Collected data entries:

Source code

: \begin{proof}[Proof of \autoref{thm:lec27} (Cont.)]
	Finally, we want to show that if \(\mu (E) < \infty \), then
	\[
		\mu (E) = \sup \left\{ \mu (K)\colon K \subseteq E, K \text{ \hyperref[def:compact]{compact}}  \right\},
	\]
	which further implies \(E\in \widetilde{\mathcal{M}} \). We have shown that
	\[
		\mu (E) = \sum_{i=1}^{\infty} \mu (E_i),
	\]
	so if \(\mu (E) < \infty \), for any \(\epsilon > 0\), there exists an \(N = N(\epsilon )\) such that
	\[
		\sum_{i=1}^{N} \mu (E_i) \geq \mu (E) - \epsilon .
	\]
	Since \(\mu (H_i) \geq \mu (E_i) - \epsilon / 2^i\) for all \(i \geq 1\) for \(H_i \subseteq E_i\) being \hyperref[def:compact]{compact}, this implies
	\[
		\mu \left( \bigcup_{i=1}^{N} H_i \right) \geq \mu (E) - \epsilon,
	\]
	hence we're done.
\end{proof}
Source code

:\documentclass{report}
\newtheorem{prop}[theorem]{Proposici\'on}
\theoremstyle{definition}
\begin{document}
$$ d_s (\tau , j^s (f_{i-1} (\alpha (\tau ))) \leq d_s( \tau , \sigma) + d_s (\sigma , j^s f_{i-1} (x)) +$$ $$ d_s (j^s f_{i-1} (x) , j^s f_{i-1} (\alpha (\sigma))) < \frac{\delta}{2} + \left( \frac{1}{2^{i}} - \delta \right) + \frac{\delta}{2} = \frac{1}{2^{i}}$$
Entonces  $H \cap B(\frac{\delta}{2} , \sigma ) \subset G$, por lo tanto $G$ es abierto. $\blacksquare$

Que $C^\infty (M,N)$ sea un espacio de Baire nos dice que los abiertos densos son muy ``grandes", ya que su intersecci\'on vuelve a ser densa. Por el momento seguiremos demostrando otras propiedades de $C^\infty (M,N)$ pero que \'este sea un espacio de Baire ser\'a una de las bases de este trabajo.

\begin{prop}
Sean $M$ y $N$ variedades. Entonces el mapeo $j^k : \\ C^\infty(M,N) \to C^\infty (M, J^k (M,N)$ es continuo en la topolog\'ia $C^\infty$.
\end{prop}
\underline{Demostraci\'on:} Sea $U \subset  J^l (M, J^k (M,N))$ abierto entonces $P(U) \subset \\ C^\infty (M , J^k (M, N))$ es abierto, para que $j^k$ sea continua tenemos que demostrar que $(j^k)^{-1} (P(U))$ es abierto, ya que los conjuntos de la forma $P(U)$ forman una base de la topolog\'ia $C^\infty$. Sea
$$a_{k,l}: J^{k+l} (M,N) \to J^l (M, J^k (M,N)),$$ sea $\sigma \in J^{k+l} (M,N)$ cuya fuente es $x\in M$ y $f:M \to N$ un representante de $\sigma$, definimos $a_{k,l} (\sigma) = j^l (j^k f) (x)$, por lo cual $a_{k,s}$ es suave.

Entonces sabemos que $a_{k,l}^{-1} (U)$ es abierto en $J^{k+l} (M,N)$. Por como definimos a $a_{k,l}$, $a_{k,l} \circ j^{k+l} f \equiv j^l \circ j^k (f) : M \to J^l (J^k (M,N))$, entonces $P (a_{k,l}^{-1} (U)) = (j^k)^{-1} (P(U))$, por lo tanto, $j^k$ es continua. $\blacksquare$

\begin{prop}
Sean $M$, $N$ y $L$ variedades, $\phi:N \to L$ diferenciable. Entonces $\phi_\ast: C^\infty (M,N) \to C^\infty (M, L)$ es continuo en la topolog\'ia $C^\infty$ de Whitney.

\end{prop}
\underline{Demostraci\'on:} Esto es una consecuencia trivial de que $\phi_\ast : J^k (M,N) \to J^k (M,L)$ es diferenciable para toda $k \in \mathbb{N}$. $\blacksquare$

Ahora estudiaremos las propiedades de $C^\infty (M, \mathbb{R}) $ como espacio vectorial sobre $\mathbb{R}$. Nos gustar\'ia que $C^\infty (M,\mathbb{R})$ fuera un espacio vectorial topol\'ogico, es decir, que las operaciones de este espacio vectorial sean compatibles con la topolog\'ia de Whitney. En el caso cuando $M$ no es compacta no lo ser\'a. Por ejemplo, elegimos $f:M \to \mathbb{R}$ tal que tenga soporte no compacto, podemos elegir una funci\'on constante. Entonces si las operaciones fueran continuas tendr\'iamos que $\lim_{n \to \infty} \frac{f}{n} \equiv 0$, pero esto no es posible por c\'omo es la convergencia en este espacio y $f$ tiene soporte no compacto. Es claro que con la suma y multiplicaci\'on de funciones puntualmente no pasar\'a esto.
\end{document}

### HOW TO COMPLETE THIS TASK:
Tally every line of the data that includes "implies". Report the number and nothing more.

### RESPONSE FOR THIS EXERCISE:
2